Koca Yusuf, Bulgaristan'ın Şumnu Kasabası'nın Karalar Köyü'nde 1857 yılında doğdu. Daha çocukken köyde danalarla boğuşmaya,  sonra kispeti ayağına geçirip güreşmeye başladı. Babası ve dedesi Yusuf'un ilk güreş ustalarıydı. Koca Yusuf döneminin ünlü güreşçileri tarafından yetiştirildi. Kırkpınar tarihinde 26 yıl boyunca üst üste başpehlivanlığı kazandı. Sultan Abdülaziz'in başpehlivanı olan Kel Aliço ile güreşti. Sabah başlayan mücadele akşam sona erdi. Kel Aliço güreşi bırakmış başpehlivanlık unvanını Koca Yusuf'a devretmiştir. 
Kel Aliço'nun çırağı olan ve 18 yıl Kırkpınar başpehlivanlığını kazanan Adalı Halil'i iki kez ardı ardına yendi. Sultan Abdülaziz, Sultan V. Murat ve Sultan II. Abdülhamit döneminde pek çok güreş yaptı. Ünlü pehlivanlar, onun kendilerinden üstün olduğunu kabul ettiler. Fransız güreşçi Joseph Doublier ile tanışması ve Fransa'da güreşme teklifi alması hayatını değiştirdi.  
Koca Yusuf, başlangıçta yurt dışına çıkmayı kabul etmediyse de: Müslümanların güçlü olduğunu ispat etmenin bir cihat olduğu şeklindeki ulema açıklamaları üzerine 1897'de Paris'e gitti. İlk maçını dünya şampiyonu Sabés ile yaptı ve yendi. Fransa'da üç yıl (1894-1897) kaldı. Döneminin ünlü güreşçilerini yendi. Avrupa'da rakip bulamaz hale geldi.
Amerikalı zengin bir kadın Koca Yusuf'a evlenme teklif etmiş ve "şayet benimle evlenirsen bütün malım senin olur" demiş. Buna mukabil Koca Yusuf; "ben damızlık değilim" diyerek teklifi reddetmiş. Ancak Koca Yusuf'un gözünde kazandığı paraların önemi yoktur. O vatanını, ailesini özlemiştir.  Kalan ömrünü ailesi ile İstanbul'da geçirmek ister. Türkiye'ye dönmek üzere 21 Mayıs 1898'de Fransız bandıralı La Bourgogne transatlantiği ile yola çıkan Koca Yusuf, bindiği geminin 4 Temmuz sabahı İngiltere bandıralı bir şilep ile çarpışıp battığından tüm yolcular ve mürettebatla birlikte boğularak ölmüştür.

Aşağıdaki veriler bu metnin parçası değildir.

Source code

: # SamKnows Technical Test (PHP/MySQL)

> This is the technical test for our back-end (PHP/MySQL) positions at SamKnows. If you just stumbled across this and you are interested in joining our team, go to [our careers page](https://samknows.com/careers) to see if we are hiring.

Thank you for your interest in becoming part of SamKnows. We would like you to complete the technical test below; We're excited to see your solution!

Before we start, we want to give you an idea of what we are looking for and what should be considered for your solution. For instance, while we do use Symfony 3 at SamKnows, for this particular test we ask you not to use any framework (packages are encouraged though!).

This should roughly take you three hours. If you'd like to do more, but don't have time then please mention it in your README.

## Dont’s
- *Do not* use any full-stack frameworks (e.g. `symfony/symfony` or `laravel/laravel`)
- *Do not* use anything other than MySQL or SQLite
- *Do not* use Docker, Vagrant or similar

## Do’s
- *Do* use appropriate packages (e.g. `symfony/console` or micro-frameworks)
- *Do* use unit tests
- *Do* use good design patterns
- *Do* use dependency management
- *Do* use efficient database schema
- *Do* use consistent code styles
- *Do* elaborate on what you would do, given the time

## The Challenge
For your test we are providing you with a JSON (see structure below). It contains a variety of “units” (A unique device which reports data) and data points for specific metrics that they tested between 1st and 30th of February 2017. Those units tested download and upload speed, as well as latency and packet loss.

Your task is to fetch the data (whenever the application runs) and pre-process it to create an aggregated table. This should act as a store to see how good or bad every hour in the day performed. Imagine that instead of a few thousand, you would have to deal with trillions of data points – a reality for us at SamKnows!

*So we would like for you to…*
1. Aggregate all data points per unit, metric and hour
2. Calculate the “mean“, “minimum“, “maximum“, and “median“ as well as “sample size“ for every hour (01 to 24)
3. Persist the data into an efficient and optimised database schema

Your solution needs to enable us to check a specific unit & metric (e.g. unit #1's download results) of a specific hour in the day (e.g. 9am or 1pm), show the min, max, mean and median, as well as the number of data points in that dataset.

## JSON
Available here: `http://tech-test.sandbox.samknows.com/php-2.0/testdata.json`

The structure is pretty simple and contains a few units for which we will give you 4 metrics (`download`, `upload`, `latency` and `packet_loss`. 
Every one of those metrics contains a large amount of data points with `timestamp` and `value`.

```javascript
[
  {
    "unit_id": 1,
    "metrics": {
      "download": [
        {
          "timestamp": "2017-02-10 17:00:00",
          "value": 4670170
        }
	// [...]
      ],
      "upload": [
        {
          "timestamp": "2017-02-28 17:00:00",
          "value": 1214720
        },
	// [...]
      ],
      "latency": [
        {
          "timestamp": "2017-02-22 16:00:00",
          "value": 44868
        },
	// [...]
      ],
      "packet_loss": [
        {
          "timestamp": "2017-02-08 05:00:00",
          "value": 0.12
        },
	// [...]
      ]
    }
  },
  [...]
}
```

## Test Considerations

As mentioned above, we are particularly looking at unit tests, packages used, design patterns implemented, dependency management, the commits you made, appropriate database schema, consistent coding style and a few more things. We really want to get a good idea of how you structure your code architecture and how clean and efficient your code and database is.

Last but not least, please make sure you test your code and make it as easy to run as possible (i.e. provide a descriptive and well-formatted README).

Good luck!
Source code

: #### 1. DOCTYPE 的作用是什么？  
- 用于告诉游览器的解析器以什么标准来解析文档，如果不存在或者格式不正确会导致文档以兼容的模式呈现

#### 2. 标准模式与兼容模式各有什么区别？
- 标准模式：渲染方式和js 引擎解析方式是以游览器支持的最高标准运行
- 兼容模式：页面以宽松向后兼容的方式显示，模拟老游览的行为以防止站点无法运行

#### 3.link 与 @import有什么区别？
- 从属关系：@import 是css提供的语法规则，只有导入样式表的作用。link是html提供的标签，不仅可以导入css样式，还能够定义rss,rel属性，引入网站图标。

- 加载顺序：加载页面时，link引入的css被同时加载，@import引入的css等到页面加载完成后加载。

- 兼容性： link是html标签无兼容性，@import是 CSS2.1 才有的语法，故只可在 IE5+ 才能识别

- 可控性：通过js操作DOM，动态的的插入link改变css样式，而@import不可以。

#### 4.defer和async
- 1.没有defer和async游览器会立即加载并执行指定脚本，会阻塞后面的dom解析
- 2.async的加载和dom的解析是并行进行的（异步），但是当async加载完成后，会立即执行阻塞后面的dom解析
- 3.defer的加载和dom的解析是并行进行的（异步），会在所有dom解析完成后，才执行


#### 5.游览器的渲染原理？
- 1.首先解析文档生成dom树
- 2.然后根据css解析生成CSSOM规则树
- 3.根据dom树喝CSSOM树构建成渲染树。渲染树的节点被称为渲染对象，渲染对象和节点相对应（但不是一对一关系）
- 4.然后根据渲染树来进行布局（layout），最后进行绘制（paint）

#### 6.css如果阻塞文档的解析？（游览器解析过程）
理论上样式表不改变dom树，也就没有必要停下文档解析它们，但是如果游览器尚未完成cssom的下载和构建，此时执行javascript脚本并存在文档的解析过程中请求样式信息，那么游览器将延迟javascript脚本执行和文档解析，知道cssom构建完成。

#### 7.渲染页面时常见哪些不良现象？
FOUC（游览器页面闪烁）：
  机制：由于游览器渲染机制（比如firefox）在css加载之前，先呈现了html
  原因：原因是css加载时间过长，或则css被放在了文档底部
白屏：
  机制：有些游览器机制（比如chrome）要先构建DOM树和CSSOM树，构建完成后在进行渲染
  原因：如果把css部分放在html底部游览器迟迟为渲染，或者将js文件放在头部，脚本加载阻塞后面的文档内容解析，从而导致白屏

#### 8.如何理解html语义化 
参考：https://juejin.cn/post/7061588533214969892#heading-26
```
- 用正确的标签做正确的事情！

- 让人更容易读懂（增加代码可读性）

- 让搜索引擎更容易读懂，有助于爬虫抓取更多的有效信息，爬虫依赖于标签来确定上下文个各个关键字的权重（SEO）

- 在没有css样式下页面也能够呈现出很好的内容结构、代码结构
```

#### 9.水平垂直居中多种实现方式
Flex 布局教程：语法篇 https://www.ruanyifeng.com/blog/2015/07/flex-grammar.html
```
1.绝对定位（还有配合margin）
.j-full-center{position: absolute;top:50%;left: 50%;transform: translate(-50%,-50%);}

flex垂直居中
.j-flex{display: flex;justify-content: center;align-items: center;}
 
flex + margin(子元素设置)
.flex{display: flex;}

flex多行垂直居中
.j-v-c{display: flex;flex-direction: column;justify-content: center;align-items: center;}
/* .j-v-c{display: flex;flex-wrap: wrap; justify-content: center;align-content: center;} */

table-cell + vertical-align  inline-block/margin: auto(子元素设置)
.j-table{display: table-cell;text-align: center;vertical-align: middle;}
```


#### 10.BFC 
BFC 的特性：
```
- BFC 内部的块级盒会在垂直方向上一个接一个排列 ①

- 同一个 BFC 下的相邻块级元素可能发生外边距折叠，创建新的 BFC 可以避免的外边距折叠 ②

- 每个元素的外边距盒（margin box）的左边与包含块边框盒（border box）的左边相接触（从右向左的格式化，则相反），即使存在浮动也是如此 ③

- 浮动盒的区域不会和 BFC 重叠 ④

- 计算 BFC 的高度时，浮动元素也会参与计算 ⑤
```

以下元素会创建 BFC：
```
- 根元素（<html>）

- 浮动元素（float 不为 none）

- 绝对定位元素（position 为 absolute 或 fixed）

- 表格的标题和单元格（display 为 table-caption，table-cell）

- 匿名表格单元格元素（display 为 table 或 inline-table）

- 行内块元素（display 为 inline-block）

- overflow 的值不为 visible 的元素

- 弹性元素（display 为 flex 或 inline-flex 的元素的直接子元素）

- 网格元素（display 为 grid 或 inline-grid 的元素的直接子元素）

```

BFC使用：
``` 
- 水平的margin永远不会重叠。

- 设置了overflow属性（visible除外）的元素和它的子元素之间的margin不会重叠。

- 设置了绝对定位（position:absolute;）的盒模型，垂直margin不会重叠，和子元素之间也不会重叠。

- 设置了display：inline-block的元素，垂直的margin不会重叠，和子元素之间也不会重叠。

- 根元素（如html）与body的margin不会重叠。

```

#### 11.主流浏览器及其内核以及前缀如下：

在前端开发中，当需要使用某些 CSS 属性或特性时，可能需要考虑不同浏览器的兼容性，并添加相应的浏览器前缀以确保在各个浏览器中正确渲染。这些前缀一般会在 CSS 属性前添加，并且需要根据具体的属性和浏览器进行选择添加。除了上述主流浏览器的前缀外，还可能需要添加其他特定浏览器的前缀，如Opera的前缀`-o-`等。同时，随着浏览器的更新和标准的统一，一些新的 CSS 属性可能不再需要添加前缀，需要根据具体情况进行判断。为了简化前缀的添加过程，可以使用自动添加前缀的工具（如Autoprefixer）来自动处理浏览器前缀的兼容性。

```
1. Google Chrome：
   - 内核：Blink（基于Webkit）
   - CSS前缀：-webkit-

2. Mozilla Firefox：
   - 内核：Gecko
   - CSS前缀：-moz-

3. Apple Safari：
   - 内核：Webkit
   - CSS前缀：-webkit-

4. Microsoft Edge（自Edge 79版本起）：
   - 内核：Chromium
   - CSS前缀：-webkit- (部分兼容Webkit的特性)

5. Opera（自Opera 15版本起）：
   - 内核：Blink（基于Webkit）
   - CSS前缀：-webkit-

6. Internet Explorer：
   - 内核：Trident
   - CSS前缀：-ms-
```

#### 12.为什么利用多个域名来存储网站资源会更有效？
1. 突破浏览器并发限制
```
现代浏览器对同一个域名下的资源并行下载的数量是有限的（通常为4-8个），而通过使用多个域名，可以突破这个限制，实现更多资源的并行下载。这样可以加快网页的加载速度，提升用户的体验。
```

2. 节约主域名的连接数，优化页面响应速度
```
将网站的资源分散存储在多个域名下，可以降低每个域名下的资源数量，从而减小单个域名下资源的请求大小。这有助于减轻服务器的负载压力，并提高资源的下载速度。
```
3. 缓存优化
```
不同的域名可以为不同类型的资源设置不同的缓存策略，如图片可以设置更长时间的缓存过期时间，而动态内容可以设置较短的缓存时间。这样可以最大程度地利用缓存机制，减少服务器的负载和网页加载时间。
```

Koca Yusuf'un Amerika'da kazandığı güreşlerde kazandığı paraları altına çevirdiği,  bu 40 kg'lik ağırlık nedeniyle okyanusta boğulduğu da söylenir. Koca Yusuf'un naşının Atlas Okyanusu'nda kaybolduğu sanılmaktadır. Ancak şair Sunay Akın'ın "Önce Çocuklar ve Kadınlar" adlı kitabının "Okyanusa Yenilen Güreşçi" başlıklı bölümünde Azor Adaları'nda mezarının bulunduğu iddiasına yer verilmiştir. Kaza sonrasında civar adalara vuran gemi yolcularına ait 20 cesetten pek heybetli olanının Koca Yusuf olabileceğini iddia eden yazar, cesedin adadaki kilisenin mezarlığına defnedildiğini belirtmiştir.
Amerikan basını, gemi kazasında ona özel bir yer ayırmıştı. "Eğer Koca Yusuf, Okyanus'un derinliklerinde yatıyorsa, kesinlikle yüzükoyun yatıyordur. Çünkü sağlığında onun sırtını kimse yere getirememişti. Okyanuslar da getirememiştir". Rus güreşçi Hakimşmit, 1949 yılında, Koca Yusuf için Paris'te şu açıklamayı yaparak aynı düşünceyi doğrulamış: "Dünyada onun sırtını yere getirebilecek birinin bulunabileceğini hiç sanmıyorum. Buna imkân yoktur. Onun Atlas Okyanusu'nun derinliklerinde sırtüstü değil, yüzükoyun yattığına yemin edebilirim" demiştir.